The losses were still contained the closure of Shanghai yesterday morning (-0.1%) despite the confirmation of the previous day of the Chinese economy slowing and warnings contained in the IMF report on the performance of the global economy. The first slip has been to Tokyo, where the Nikkei sold 3.7% in the wake of oil prices that had come floating down. Before the end of the day falling by nearly 7% of the value of black gold below the threshold of $ 27 a barrel it dragged all European markets towards a precipice in which they were sacrificed 233 billion of value. In Milan head, sunk (-4.8%) from the attack against the banking stocks, followed by loss of 3.4% in Paris, 3.4% in London and 2.8% in Frankfurt. All the major banks in the world are under pressure at the moment for the portion of banks that granted to those who invest in energy.
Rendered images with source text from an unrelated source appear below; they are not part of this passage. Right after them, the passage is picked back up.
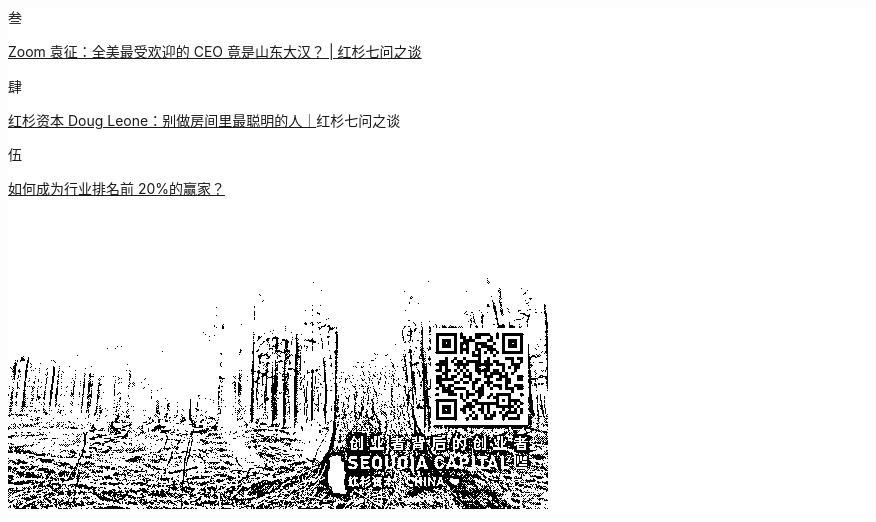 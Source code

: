 叁

[Zoom 袁征：全美最受欢迎的 CEO 竟是山东大汉？ | 红杉七问之谈](http://mp.weixin.qq.com/s?__biz=MzAwODE5NDg3NQ==&mid=2651225371&idx=1&sn=485f191469c1eae6a3639d2399c9a412&chksm=8080434fb7f7ca596a60015fb0a04697709055514bced80bc5e44c08611f4418daca949aa066&scene=21#wechat_redirect)

肆

[红杉资本 Doug Leone：别做房间里最聪明的人｜](http://mp.weixin.qq.com/s?__biz=MzAwODE5NDg3NQ==&mid=2651225235&idx=1&sn=f4c30e3690311b7b634763371e6a65c1&chksm=808042c7b7f7cbd1c5281f0a213a13b248f223ab7147605bb150b5e94576cc38ba362b77e6fc&scene=21#wechat_redirect)红杉七问之谈

伍

[如何成为行业排名前 20%的赢家？](http://mp.weixin.qq.com/s?__biz=MzAwODE5NDg3NQ==&mid=2651225298&idx=1&sn=528dd0d2bdc0549cb564103b62070f95&chksm=80804286b7f7cb903dee16524ab7f36fa727ab70136ef2735eaa7b2fb8f4f93e29879a6a09e5&scene=21#wechat_redirect)

![](img/23134ed30efb1380bc3204bca8ff8100.png) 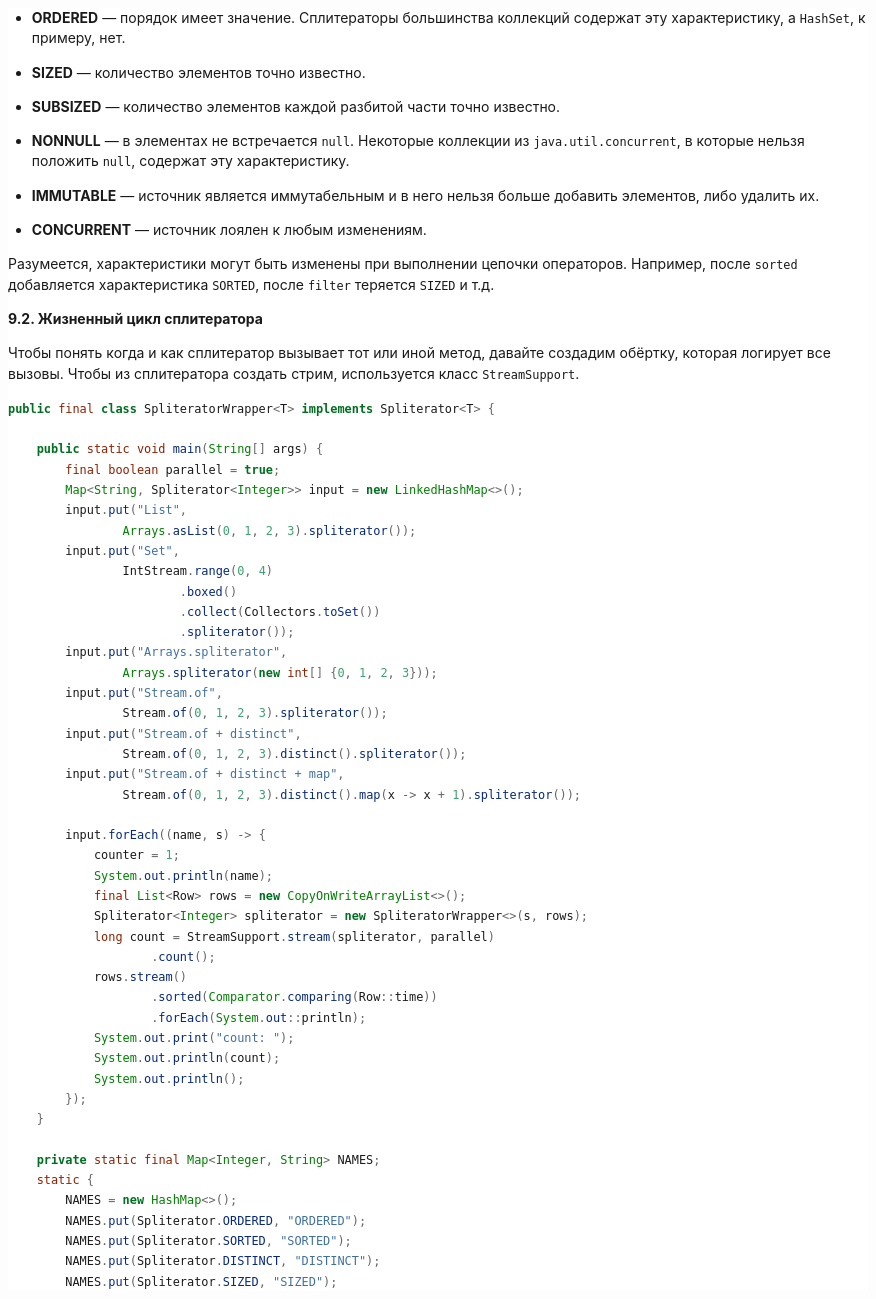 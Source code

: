 - **ORDERED** — порядок имеет значение. Сплитераторы большинства коллекций содержат эту характеристику, а `HashSet`, к примеру, нет.

- **SIZED** — количество элементов точно известно.

- **SUBSIZED** — количество элементов каждой разбитой части точно известно.

- **NONNULL** — в элементах не встречается `null`. Некоторые коллекции из `java.util.concurrent`, в которые нельзя положить `null`, содержат эту характеристику.

- **IMMUTABLE** — источник является иммутабельным и в него нельзя больше добавить элементов, либо удалить их.

- **CONCURRENT** — источник лоялен к любым изменениям.

Разумеется, характеристики могут быть изменены при выполнении цепочки операторов. Например, после `sorted` добавляется характеристика `SORTED`, после `filter` теряется `SIZED` и т.д.

**9.2. Жизненный цикл сплитератора**

Чтобы понять когда и как сплитератор вызывает тот или иной метод, давайте создадим обёртку, которая логирует все вызовы. Чтобы из сплитератора создать стрим, используется класс `StreamSupport`.

```java
public final class SpliteratorWrapper<T> implements Spliterator<T> {

    public static void main(String[] args) {
        final boolean parallel = true;
        Map<String, Spliterator<Integer>> input = new LinkedHashMap<>();
        input.put("List",
                Arrays.asList(0, 1, 2, 3).spliterator());
        input.put("Set",
                IntStream.range(0, 4)
                        .boxed()
                        .collect(Collectors.toSet())
                        .spliterator());
        input.put("Arrays.spliterator",
                Arrays.spliterator(new int[] {0, 1, 2, 3}));
        input.put("Stream.of",
                Stream.of(0, 1, 2, 3).spliterator());
        input.put("Stream.of + distinct",
                Stream.of(0, 1, 2, 3).distinct().spliterator());
        input.put("Stream.of + distinct + map",
                Stream.of(0, 1, 2, 3).distinct().map(x -> x + 1).spliterator());

        input.forEach((name, s) -> {
            counter = 1;
            System.out.println(name);
            final List<Row> rows = new CopyOnWriteArrayList<>();
            Spliterator<Integer> spliterator = new SpliteratorWrapper<>(s, rows);
            long count = StreamSupport.stream(spliterator, parallel)
                    .count();
            rows.stream()
                    .sorted(Comparator.comparing(Row::time))
                    .forEach(System.out::println);
            System.out.print("count: ");
            System.out.println(count);
            System.out.println();
        });
    }

    private static final Map<Integer, String> NAMES;
    static {
        NAMES = new HashMap<>();
        NAMES.put(Spliterator.ORDERED, "ORDERED");
        NAMES.put(Spliterator.SORTED, "SORTED");
        NAMES.put(Spliterator.DISTINCT, "DISTINCT");
        NAMES.put(Spliterator.SIZED, "SIZED");
```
Exposure to institutions that Americans have an average 3-5% of the portfolios. It is feared that a slice is not clear when these credits may become short uncollectible and should be booked as a loss. The biggest question mark is also the destination of thousands of billions of liquidity that several central banks have dispensed in recent years in an attempt to revive their economies. The risk is that the bubbles that have driven the recovery in recent years are still hidden and that may come to the fore bursting.
THE INFECTION
But in addition to these suspicions and obvious contagion sales, many analysts gathered in Davos for the annual meeting of the World Economic Forum called for calm, and try to point out that the slowdown in China is not a collapse, and that the same IMF sees signs of strength in Europe and the US. The chief economist of the IMF Maurice Obstfeld said that “there is an excessive reaction around the trend in oil prices.” Contract negotiations for oil due yesterday in New York have ditched the cost of crude oil to $ 26.55 per barrel, with a loss of 30% since the beginning of the year.
The S & amp; P 500 has moved in concert burning in three weeks 2,000 billion capitalization, slightly less than the annual value of the Italian GDP. At the close, the Dow Jones lost 1.5% and the Nasdaq just 0.1%. A volume twice the average of exchanges with 3 billion shares changed hand does wish that bedding is heading to an end, and that calm can return soon to dominate the market.